Nueva protesta, esta vez frente al despacho de la jueza, para evitar la restricción horaria al Aeropuerto de El Palomar

Empleados de la aerolínea FlyBondi se presentaron hoy frente al Juzgado 2 de San Martín en busca de visibilizar a la jueza que restringió los vuelos del Aeropuerto de El Palomar entre las 22 y las 7 am, a partir del próximo jueves 26 de septiemmre.
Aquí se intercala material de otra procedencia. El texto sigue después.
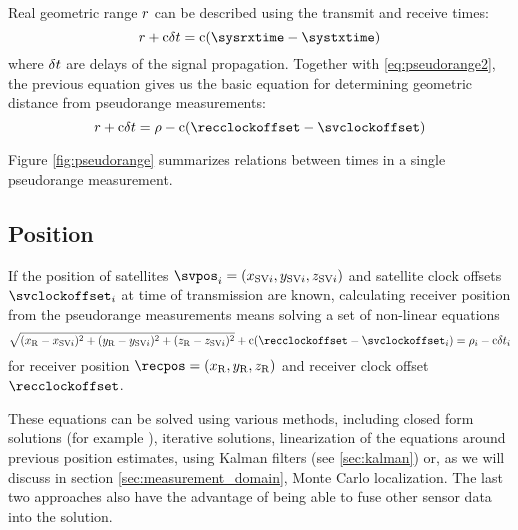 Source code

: Real geometric range \(r\) can be described using the transmit and receive times:
\begin{equation}
	\geomrange + \speedoflight\geomrangedelays = \speedoflight (\sysrxtime - \systxtime)
\end{equation}
where \(\delta{t}\) are delays of the signal propagation.
Together with \eqref{eq:pseudorange2}, the previous equation gives us
the basic equation for determining geometric distance from pseudorange measurements:
\begin{equation}
	\geomrange + \speedoflight\geomrangedelays = \rho - \speedoflight (\recclockoffset - \svclockoffset)
\end{equation}


Figure \ref{fig:pseudorange} summarizes relations between times in a single pseudorange measurement.

\subsection{Position}
\label{sec:gps-position}

If the position of satellites \(\svpos_i = \coord{x_{\mathrm{SV}i}}{y_{\mathrm{SV}i}}{z_{\mathrm{SV}i}}\) and satellite
clock offsets \(\svclockoffset_i\) at time of transmission are known,
calculating receiver position from the pseudorange measurements means solving a set of non-linear equations
\begin{equation}
	\sqrt{(x_\REC - x_{{\SV}i})^2 + (y_\REC - y_{{\SV}i})^2 +(z_\REC - z_{{\SV}i})^2} +
	\speedoflight (\recclockoffset - \svclockoffset_i)
	=
	\rho_i - \speedoflight\geomrangedelays_i
\end{equation}
for receiver position \(\recpos = \coord{x_\REC}{y_\REC}{z_\REC}\) and receiver clock offset \(\recclockoffset\).

These equations can be solved using various methods, including closed form solutions
(for example \cite{leva96}), iterative solutions, linearization of the equations around
previous position estimates, using Kalman filters (see \ref{sec:kalman}) or,
as we will discuss in section \ref{sec:measurement_domain}, Monte Carlo localization.
The last two approaches also have the advantage of being able to fuse other sensor data
into the solution.

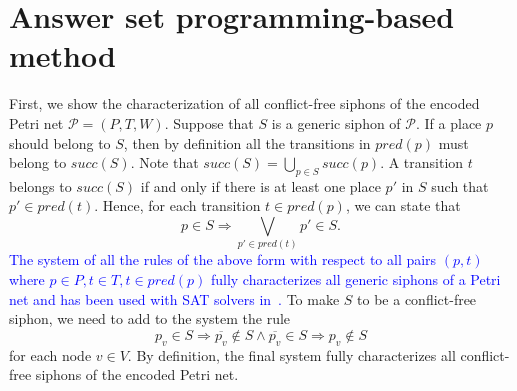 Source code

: \documentclass[runningheads]{llncs}
\newcommand{\revise}[1]{\textcolor{blue}{#1}}
\begin{document}
\section{Answer set programming-based method}
First, we show the characterization of all conflict-free siphons of the encoded Petri net \(\mathcal{P} = (P, T, W)\). Suppose that \(S\) is a generic siphon of \(\mathcal{P}\). If a place \(p\) should belong to \(S\), then by definition all the transitions in \(pred(p)\) must belong to \(succ(S)\). Note that \(succ(S) = \bigcup_{p \in S}succ(p)\). A transition \(t\) belongs to \(succ(S)\) if and only if there is at least one place \(p'\) in \(S\) such that \(p' \in pred(t)\). Hence, for each transition \(t \in pred(p)\), we can state that
\begin{equation}
\label{eq:siphon}
p \in S \Rightarrow \bigvee_{p' \in pred(t)}p' \in S.
\end{equation}
\revise{The system of all the rules of the above form with respect to all pairs \((p, t)\) where \(p \in P, t \in T, t \in pred(p)\) fully characterizes all generic siphons of a Petri net and has been used with SAT solvers in~\cite{oanea2010new,nabli2016enumerating}.}
To make \(S\) to be a conflict-free siphon, we need to add to the system the rule
\begin{equation}
\label{eq:conflict}
p_v \in S \Rightarrow \overline{p_v} \not \in S \wedge \overline{p_v} \in S \Rightarrow p_v \not \in S
\end{equation}for each node \(v \in V\).
By definition, the final system fully characterizes all conflict-free siphons of the encoded Petri net.
\end{document}
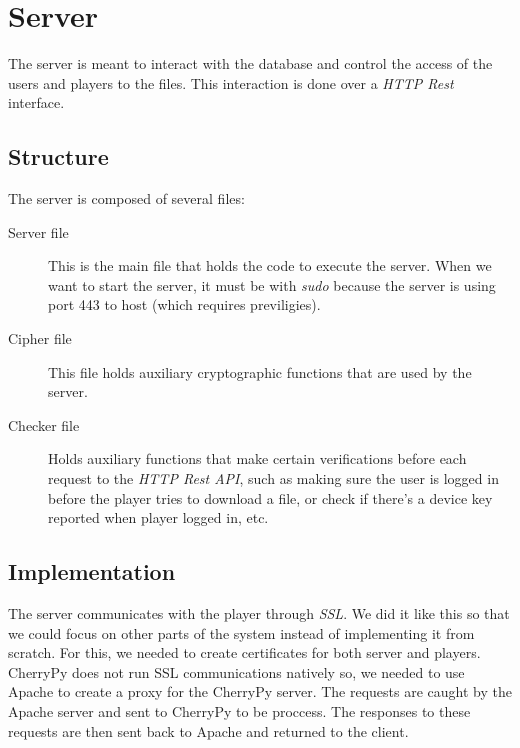 \documentclass[11pt,a4paper]{report}
\begin{document}
\section{Server}
The server is meant to interact with the database and control the access of the users and players to the files.
This interaction is done over a \emph{HTTP Rest} interface.
 
\subsection{Structure}
The server is composed of several files:

\begin{description}
  \item[Server file] This is the main file that holds the code to execute the server. When we want to start the server, it must be with \emph{sudo} because the server is using port 443 to host (which requires previligies).
  \item[Cipher file] This file holds auxiliary cryptographic functions that are used by the server.
  \item[Checker file] Holds auxiliary functions that make certain verifications before each request to the \emph{HTTP Rest API}, such as making sure the user is logged in before the player tries to download a file, or check if there's a device key reported when player logged in, etc.
\end{description}

\subsection{Implementation}
The server communicates with the player through \emph{SSL}. We did it like this so that we could focus on other parts of the system instead of implementing it from scratch.
For this, we needed to create certificates for both server and players.
\newline CherryPy does not run SSL communications natively so, we needed to use Apache to create a proxy for the CherryPy server. The requests are caught by the Apache server and sent to CherryPy to be proccess. The responses to these requests are then sent back to Apache and returned to the client.
\end{document}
Entre otros reclamos, pidieron una prórroga para reubicar a los pasajeros que ya tienen sus tickets. La maniobra, ya presentada por la empresa, fue desestimada ayer. Las aerolíneas low cost que operan en la terminal del Oeste, como Jetsmart, avisaron que van a tener que reducir sus servicios y podrían caerse algunas rutas. La Casa Rosada culpa al kirchnerismo por las «trabas» judiciales, pero no habían apuntado directamente a la jueza Martin Forns hastas esta mañana.

Los trabajadores del Aeropuerto, junto a vecinos e incluso comerciantes de El Palomar, remarcaron que “hay más de mil puestos de trabajo en juego”. Y no sólo eso: “A partir del 26 de septiembre hay que restringir las operaciones con una medida inédita en el mundo por una denuncia que hizo una familia y la jueza Martina Forns: solicitamos derecho a una prórroga para operar en horario nocturno, porque no sólo se afectan los puestos de trabajo, sino a la gente que ya tiene sus vuelos comprados”, explicó en declaraciones a TN Adrián Cevallos, secretario gremial de la empresa.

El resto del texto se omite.